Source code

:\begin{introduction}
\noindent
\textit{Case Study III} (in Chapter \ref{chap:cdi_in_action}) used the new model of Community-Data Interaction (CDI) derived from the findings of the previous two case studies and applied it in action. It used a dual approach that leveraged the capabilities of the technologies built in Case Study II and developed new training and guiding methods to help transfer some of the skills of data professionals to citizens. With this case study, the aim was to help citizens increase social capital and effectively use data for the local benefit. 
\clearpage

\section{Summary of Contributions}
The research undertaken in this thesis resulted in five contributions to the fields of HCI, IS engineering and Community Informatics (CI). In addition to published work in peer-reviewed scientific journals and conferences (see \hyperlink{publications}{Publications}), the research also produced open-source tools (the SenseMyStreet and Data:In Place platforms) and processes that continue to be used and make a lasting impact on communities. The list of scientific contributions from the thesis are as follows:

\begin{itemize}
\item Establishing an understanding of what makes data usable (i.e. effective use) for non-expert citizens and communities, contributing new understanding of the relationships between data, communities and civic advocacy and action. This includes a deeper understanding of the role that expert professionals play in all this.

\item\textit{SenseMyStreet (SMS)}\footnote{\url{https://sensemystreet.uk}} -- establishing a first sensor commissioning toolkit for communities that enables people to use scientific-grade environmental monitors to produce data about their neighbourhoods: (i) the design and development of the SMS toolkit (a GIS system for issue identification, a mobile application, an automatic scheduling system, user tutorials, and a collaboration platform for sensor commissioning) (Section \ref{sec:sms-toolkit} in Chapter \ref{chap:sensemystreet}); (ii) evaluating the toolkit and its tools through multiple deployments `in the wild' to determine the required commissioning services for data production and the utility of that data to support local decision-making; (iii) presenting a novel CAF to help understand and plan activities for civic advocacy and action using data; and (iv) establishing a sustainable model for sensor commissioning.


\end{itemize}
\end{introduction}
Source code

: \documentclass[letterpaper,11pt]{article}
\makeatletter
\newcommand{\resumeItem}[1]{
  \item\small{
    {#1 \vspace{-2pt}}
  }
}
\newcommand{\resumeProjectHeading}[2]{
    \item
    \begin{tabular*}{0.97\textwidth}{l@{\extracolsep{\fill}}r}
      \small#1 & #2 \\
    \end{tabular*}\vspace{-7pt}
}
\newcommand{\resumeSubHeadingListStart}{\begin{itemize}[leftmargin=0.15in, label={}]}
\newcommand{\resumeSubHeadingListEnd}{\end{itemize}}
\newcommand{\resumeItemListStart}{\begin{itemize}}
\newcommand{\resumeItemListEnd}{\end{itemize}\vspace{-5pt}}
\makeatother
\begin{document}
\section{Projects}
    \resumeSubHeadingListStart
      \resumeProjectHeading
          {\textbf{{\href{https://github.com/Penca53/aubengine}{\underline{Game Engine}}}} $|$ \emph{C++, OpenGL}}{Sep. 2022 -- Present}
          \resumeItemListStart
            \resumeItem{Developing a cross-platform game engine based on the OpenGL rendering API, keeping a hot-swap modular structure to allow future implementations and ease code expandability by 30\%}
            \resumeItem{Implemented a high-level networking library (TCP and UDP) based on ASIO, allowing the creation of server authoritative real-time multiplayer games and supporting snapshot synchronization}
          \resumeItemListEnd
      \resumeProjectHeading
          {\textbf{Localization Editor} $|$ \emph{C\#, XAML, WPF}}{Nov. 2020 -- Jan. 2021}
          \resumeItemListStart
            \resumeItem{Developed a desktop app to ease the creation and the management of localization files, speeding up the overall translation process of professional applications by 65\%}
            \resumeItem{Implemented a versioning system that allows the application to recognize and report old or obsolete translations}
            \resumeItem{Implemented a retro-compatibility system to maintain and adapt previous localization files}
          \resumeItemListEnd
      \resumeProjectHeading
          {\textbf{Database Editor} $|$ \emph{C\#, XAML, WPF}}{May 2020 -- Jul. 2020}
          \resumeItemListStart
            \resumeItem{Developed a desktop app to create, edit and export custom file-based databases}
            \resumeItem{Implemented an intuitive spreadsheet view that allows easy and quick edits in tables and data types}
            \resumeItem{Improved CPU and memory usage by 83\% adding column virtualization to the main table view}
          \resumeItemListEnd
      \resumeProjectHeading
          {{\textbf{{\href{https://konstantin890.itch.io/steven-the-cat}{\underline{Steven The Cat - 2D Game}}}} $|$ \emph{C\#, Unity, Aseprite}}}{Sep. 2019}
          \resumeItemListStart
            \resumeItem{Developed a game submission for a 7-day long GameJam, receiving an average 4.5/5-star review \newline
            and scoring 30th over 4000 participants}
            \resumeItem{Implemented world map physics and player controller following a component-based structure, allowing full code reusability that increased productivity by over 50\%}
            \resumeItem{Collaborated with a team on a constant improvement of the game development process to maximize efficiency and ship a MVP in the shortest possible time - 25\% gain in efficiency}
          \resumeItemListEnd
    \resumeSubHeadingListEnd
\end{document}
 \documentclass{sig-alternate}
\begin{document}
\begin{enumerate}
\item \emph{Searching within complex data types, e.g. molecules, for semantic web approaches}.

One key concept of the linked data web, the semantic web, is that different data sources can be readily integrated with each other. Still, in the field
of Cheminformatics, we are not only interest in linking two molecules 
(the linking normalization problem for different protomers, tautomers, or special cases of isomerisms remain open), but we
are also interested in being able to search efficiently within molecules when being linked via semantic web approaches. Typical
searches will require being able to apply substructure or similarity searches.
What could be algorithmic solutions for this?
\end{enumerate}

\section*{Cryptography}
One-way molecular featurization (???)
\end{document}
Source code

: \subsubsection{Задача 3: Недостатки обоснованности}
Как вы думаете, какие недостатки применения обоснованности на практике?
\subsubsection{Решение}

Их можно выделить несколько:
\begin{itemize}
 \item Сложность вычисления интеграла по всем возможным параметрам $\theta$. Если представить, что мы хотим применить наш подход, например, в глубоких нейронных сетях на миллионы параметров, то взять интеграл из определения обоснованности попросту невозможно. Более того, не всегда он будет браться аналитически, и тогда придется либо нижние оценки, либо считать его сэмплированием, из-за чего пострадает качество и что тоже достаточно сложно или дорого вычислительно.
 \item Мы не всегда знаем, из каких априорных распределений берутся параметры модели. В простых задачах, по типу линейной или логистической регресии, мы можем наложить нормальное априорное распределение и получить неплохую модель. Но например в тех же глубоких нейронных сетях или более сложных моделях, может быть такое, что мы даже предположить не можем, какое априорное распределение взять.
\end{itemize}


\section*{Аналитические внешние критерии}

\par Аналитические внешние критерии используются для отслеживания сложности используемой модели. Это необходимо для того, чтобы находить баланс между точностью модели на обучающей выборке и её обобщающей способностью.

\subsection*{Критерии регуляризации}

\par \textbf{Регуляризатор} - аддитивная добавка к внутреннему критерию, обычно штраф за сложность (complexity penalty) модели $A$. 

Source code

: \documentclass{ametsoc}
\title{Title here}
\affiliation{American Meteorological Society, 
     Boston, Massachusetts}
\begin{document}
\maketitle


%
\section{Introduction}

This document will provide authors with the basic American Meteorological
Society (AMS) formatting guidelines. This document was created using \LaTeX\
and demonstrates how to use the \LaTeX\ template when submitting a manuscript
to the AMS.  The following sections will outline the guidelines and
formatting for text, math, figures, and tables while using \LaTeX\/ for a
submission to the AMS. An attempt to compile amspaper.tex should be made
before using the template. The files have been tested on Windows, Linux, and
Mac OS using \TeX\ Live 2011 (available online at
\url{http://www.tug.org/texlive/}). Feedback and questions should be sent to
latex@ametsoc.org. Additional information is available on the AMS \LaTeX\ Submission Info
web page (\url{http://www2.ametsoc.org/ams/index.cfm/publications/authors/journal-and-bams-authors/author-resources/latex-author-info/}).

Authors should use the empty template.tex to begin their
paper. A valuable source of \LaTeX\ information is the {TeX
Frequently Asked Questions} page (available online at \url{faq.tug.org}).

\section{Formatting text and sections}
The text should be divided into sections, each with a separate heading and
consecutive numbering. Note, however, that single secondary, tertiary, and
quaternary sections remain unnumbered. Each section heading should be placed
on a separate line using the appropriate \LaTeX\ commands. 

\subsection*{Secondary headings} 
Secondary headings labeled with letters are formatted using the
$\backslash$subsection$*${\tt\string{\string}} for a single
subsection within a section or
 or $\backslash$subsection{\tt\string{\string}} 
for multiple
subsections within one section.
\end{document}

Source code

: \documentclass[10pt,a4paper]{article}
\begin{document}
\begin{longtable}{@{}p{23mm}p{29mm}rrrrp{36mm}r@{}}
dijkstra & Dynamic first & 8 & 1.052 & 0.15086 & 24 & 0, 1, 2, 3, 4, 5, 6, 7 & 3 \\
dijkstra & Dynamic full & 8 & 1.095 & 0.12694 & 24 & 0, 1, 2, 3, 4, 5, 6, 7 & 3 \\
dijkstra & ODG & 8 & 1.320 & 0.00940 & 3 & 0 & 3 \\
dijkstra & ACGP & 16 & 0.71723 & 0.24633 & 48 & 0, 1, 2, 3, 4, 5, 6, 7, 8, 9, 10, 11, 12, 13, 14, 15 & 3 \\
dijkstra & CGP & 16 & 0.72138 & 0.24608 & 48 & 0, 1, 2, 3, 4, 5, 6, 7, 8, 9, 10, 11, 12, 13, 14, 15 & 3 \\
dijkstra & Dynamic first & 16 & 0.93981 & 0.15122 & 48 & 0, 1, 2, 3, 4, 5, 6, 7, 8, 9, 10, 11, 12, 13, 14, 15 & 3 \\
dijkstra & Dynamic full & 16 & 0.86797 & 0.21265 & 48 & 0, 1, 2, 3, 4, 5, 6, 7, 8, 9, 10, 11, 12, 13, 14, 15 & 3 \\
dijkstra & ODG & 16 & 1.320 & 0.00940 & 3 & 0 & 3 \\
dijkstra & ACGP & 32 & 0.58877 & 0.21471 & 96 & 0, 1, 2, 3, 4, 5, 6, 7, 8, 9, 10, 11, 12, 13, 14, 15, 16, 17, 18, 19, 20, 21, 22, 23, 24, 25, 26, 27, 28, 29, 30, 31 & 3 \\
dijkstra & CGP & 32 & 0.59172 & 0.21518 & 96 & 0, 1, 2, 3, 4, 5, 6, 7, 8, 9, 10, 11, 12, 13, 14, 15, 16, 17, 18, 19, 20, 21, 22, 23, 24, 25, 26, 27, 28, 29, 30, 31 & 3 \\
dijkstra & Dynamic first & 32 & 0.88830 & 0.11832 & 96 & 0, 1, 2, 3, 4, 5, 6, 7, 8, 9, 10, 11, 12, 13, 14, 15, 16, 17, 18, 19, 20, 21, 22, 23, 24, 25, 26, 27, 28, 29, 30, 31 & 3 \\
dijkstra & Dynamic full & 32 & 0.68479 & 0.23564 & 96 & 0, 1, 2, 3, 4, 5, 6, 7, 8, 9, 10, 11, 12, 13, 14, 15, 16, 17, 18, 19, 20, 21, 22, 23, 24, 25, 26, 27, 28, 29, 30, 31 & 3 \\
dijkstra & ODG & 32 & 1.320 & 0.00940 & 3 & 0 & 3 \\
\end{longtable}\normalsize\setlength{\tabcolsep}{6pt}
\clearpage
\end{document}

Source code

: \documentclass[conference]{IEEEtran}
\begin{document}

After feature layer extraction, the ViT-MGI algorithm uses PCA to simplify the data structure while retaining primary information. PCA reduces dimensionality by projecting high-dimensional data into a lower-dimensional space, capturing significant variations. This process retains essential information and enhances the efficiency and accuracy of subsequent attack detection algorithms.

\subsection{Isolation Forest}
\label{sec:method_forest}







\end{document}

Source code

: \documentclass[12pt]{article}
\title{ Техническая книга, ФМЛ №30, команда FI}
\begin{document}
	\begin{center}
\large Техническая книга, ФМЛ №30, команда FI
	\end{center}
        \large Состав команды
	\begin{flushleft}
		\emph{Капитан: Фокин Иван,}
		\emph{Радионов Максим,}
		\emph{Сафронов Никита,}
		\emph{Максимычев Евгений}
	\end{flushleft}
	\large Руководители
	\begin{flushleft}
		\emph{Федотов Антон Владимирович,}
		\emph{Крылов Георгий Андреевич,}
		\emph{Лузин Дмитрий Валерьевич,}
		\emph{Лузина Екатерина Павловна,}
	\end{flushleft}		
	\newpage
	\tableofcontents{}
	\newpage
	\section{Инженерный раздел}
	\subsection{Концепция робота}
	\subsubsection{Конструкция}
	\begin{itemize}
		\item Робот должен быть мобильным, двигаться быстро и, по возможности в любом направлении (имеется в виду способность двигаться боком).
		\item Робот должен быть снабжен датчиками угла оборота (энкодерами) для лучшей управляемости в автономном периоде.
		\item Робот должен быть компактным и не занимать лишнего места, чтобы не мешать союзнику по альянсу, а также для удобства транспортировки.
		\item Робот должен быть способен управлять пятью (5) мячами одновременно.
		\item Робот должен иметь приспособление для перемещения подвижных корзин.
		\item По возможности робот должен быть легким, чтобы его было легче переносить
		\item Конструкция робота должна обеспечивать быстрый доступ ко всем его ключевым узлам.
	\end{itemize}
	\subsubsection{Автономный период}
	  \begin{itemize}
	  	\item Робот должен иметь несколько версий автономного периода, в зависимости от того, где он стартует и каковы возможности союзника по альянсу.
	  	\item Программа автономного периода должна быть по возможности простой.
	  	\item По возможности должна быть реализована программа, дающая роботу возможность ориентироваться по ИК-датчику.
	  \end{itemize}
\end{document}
┄┄┄┄┄┄┄┄┄┄┄┄┄┄┄┄┄┄┄┄
> **Task details**
Please copy the lines in the records above between the one holding "2020 -- Jul." and the one holding "are also interested", inclusive, exactly and with no other line.

> **Solved problem**
          {\textbf{Database Editor} $|$ \emph{C\#, XAML, WPF}}{May 2020 -- Jul. 2020}
          \resumeItemListStart
            \resumeItem{Developed a desktop app to create, edit and export custom file-based databases}
            \resumeItem{Implemented an intuitive spreadsheet view that allows easy and quick edits in tables and data types}
            \resumeItem{Improved CPU and memory usage by 83\% adding column virtualization to the main table view}
          \resumeItemListEnd
      \resumeProjectHeading
          {{\textbf{{\href{https://konstantin890.itch.io/steven-the-cat}{\underline{Steven The Cat - 2D Game}}}} $|$ \emph{C\#, Unity, Aseprite}}}{Sep. 2019}
          \resumeItemListStart
            \resumeItem{Developed a game submission for a 7-day long GameJam, receiving an average 4.5/5-star review \newline
            and scoring 30th over 4000 participants}
            \resumeItem{Implemented world map physics and player controller following a component-based structure, allowing full code reusability that increased productivity by over 50\%}
            \resumeItem{Collaborated with a team on a constant improvement of the game development process to maximize efficiency and ship a MVP in the shortest possible time - 25\% gain in efficiency}
          \resumeItemListEnd
    \resumeSubHeadingListEnd
\end{document}
 \documentclass{sig-alternate}
\begin{document}
\begin{enumerate}
\item \emph{Searching within complex data types, e.g. molecules, for semantic web approaches}.

One key concept of the linked data web, the semantic web, is that different data sources can be readily integrated with each other. Still, in the field
of Cheminformatics, we are not only interest in linking two molecules 
(the linking normalization problem for different protomers, tautomers, or special cases of isomerisms remain open), but we
are also interested in being able to search efficiently within molecules when being linked via semantic web approaches. Typical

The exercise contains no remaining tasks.